We haggled with the driver on price, he said $17, which seemed outrageous for a 15 kilometer trip. We haggled him down to $12 but tipped him up to $15 at the end, of the roundtrip journey. We found the price fair as the roads out there are in poor shape and completely congested with cars and a general muck in the air. Most drivers wear a mask for their nose and mouth but ours didn’t. I kept eyeing the masks on the side of the road wondering if I should get him to pull over and buy him one. For us, we wrapped our scarves around our faces to filter some of the grime we were breathing in.

After about 30 minutes, we arrived at a rather nondescript gate for the Choeung Ek Genocidal Center. Upon entering, there was a nicer ticket booth where we purchased our $6 tickets and received our complimentary audio tour, which was in a word, amazing.

There was chatter from a group that entered before us as we all put on our headphones but then it tapered off to just silence as we walked down the path. The grounds were overall quiet besides the sound of this gentle male voice through the headphones, explaining the facts of the tragedy that had happened to his country. The day was grey and the visitors moved slowly, eyes far away, listening. The man’s voice welcomed us to the Center and explained he had survived the Khmer Rouge regime but had been separated from his family for much of that time. He had found some of his family but 7 were still lost to them. He then gave some statistics:

  • 1 out of 4 were killed by their own people
  • 20,000 were murdered here
  • this is the most famous Killing Fields but there were 300 others. [And actually I get the number 300 from the brochure, my notes had written “3”, as if only it could have been so low.]
  • it took Pol Pot three days to empty the entire capital city and send them to “collection farms”.

The audio tour provided so much information I’d been missing from the Museum the day before. I took note after note on the Regime. I learned more of Pol Pot’s “vision” – to have a “pure” society of people who worked the land. He called the peasants the “base people” and said they were his heroes. The narrator reminded that they suffered too under the regime though. In total, 3 million people were killed.

The large stupa was actually the last stop and after the intro we walked to marker #2 that explained this was where the Truck stopped. The trucks came at night, filled with starved, blinded, terrified people, with their arms bound. They would be executed that night or in times where there were “too many”, the next day.  Initially they brought 50-70 people per day, from 1976-1978, but towards the end, up to 300 arrived daily. A new voice, that of a previous guard and executioner, explained the people had all been lied to, told they were just going to another facility, giving them the hope of freedom, so they would not make trouble during transit.

Stops #3 marked that detention center with a label “The Dark and Gloomy Detention”. The sign explained:

“The detention was constructed from wood with galvanized steel roof. Its wall was built with two layers of flat wood were to darken and also prevent prisoners from seeing each other.”

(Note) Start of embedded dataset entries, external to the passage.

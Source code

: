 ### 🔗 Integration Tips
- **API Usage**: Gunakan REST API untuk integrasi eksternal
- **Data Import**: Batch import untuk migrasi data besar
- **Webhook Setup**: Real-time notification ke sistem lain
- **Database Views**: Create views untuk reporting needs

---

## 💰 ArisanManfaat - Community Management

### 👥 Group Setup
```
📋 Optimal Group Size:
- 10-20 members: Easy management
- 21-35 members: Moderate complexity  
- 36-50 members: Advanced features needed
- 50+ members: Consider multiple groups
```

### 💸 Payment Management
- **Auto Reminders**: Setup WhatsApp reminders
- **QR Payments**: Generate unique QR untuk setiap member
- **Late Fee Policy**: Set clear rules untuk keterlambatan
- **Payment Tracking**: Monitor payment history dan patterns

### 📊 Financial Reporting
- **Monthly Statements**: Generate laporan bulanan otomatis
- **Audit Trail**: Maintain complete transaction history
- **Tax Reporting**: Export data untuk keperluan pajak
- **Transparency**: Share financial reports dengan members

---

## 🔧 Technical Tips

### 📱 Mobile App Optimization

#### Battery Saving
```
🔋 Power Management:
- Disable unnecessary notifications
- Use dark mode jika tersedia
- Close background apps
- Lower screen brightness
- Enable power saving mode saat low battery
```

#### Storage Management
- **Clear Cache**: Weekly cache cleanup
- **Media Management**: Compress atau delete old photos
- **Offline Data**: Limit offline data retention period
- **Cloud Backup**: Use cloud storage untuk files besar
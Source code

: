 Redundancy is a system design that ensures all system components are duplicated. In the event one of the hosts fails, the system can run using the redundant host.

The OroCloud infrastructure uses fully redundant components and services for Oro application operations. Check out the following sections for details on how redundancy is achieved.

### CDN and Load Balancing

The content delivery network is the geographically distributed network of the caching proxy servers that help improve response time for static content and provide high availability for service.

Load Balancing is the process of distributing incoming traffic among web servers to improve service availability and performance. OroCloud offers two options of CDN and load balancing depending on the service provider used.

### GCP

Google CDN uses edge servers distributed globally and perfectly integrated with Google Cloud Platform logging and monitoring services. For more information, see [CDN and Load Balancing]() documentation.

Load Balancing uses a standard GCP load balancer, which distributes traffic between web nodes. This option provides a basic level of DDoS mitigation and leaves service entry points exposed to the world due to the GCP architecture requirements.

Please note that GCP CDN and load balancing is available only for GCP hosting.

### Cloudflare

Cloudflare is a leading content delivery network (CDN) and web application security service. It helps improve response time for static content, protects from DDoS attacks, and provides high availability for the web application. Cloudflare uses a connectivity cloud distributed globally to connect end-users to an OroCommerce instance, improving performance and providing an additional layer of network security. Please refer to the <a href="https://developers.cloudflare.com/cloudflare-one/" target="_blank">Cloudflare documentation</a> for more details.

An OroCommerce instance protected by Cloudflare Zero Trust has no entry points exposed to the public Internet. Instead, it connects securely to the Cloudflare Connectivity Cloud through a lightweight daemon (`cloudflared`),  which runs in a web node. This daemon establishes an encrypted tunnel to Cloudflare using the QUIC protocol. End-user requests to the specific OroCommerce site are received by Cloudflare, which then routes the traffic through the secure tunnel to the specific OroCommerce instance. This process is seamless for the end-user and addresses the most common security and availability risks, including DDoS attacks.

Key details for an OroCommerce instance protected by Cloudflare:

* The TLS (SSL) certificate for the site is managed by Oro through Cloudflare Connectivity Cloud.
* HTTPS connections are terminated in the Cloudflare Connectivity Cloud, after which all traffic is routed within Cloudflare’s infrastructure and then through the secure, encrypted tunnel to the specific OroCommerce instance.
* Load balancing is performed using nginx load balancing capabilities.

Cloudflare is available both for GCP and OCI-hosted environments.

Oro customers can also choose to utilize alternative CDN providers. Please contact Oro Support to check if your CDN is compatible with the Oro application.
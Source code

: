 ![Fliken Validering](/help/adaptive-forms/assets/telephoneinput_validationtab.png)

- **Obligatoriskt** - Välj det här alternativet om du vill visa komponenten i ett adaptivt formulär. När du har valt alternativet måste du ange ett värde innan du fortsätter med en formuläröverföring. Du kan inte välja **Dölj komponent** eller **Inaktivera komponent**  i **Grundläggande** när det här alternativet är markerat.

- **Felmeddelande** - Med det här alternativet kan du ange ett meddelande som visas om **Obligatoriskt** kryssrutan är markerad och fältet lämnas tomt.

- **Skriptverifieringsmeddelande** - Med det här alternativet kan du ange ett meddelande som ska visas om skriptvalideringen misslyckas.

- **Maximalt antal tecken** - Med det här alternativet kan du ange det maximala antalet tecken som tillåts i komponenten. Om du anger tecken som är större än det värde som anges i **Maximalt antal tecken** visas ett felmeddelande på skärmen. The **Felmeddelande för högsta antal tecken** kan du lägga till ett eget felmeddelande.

I will jump ahead and explain that on top of this terror of blindness, their ears were abused by the sound of revolutionary music (enabled by loud generators), whose goal was to mask the screams of those being executed. Further in the audio tour, at Stop #17 “The Magic Tree” the description was given “nightmare of sound” and an attempt to replicate what they heard was played: a loud generator mixed with a Khmer tune. It was a terrible combination and I stood in front of this otherwise nice looking tree considering how it was abused to be the provider of those speakers. At that point, a light rain had started again and I felt bad for the tree and whatever remaining darkness must be intertwined in its branches.

At the Stops #3 and #4, information on the tape gave more details about Pol Pot. He had brought educated people here, including monks and nuns; he called them the “new people” or “17th of April” people. Ironically, Pol Pot had too been a teacher but he condemned teachers to death. His regime was filled with young men from villages (farms) who he told the city dwellers were evil and cause of their problems. These villages and other peasants were his “year zero” people.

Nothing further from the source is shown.